(Exercise instructions): Repeat every line of the listing below exactly, minus the pictures.

---------- Data for this exercise ----------

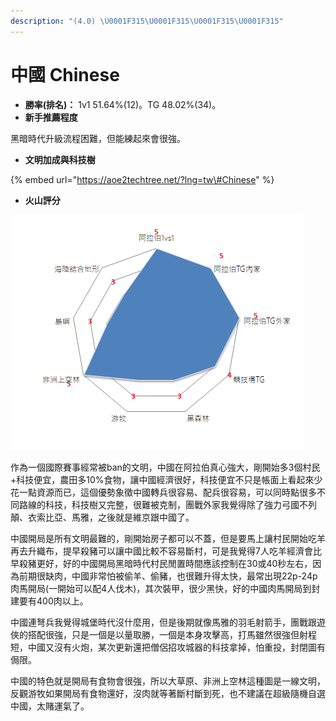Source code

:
 ```yaml
---
description: "(4.0) \U0001F315\U0001F315\U0001F315\U0001F315"
---
```


# 中國 Chinese

* **勝率\(排名\)：** 1v1 51.64%\(12\)。TG 48.02%\(34\)。
* **新手推薦程度**

 黑暗時代升級流程困難，但能練起來會很強。

* **文明加成與科技樹**

{% embed url="https://aoe2techtree.net/?lng=tw\#Chinese" %}

* **火山評分**

![](../.gitbook/assets/image%20%285%29.png)

作為一個國際賽事經常被ban的文明，中國在阿拉伯真心強大，剛開始多3個村民+科技便宜，農田多10%食物，讓中國經濟很好，科技便宜不只是帳面上看起來少花一點資源而已，這個優勢象徵中國轉兵很容易、配兵很容易，可以同時點很多不同路線的科技，科技樹又完整，很難被克制，團戰外家我覺得除了強力弓國不列顛、衣索比亞、馬雅，之後就是維京跟中國了。

中國開局是所有文明最難的，剛開始房子都可以不蓋，但是要馬上讓村民開始吃羊再去升織布，提早殺豬可以讓中國比較不容易斷村，可是我覺得7人吃羊經濟會比早殺豬更好，好的中國開局黑暗時代村民閒置時間應該控制在30或40秒左右，因為前期很缺肉，中國非常怕被偷羊、偷豬，也很難升得太快，最常出現22p-24p肉馬開局\(一開始可以配4人伐木\)，其次裝甲，很少黑快，好的中國肉馬開局到封建要有400肉以上。

中國連弩兵我覺得城堡時代沒什麼用，但是後期就像馬雅的羽毛射箭手，團戰跟遊俠的搭配很強，只是一個是以量取勝，一個是本身攻擊高，打馬雖然很強但射程短，中國又沒有火炮，某次更新還把僧侶招攻城器的科技拿掉，怕重投，封閉圖有侷限。

中國的特色就是開局有食物會很強，所以大草原、非洲上空林這種圖是一線文明，反觀游牧如果開局有食物還好，沒肉就等著斷村斷到死，也不建議在超級隨機自選中國，太賭運氣了。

----------

(The answer):
Source code

:
 ```yaml
---
description: "(4.0) \U0001F315\U0001F315\U0001F315\U0001F315"
---
```


# 中國 Chinese

* **勝率\(排名\)：** 1v1 51.64%\(12\)。TG 48.02%\(34\)。
* **新手推薦程度**

 黑暗時代升級流程困難，但能練起來會很強。

* **文明加成與科技樹**

{% embed url="https://aoe2techtree.net/?lng=tw\#Chinese" %}

* **火山評分**

![](../.gitbook/assets/image%20%285%29.png)

作為一個國際賽事經常被ban的文明，中國在阿拉伯真心強大，剛開始多3個村民+科技便宜，農田多10%食物，讓中國經濟很好，科技便宜不只是帳面上看起來少花一點資源而已，這個優勢象徵中國轉兵很容易、配兵很容易，可以同時點很多不同路線的科技，科技樹又完整，很難被克制，團戰外家我覺得除了強力弓國不列顛、衣索比亞、馬雅，之後就是維京跟中國了。

中國開局是所有文明最難的，剛開始房子都可以不蓋，但是要馬上讓村民開始吃羊再去升織布，提早殺豬可以讓中國比較不容易斷村，可是我覺得7人吃羊經濟會比早殺豬更好，好的中國開局黑暗時代村民閒置時間應該控制在30或40秒左右，因為前期很缺肉，中國非常怕被偷羊、偷豬，也很難升得太快，最常出現22p-24p肉馬開局\(一開始可以配4人伐木\)，其次裝甲，很少黑快，好的中國肉馬開局到封建要有400肉以上。

中國連弩兵我覺得城堡時代沒什麼用，但是後期就像馬雅的羽毛射箭手，團戰跟遊俠的搭配很強，只是一個是以量取勝，一個是本身攻擊高，打馬雖然很強但射程短，中國又沒有火炮，某次更新還把僧侶招攻城器的科技拿掉，怕重投，封閉圖有侷限。

中國的特色就是開局有食物會很強，所以大草原、非洲上空林這種圖是一線文明，反觀游牧如果開局有食物還好，沒肉就等著斷村斷到死，也不建議在超級隨機自選中國，太賭運氣了。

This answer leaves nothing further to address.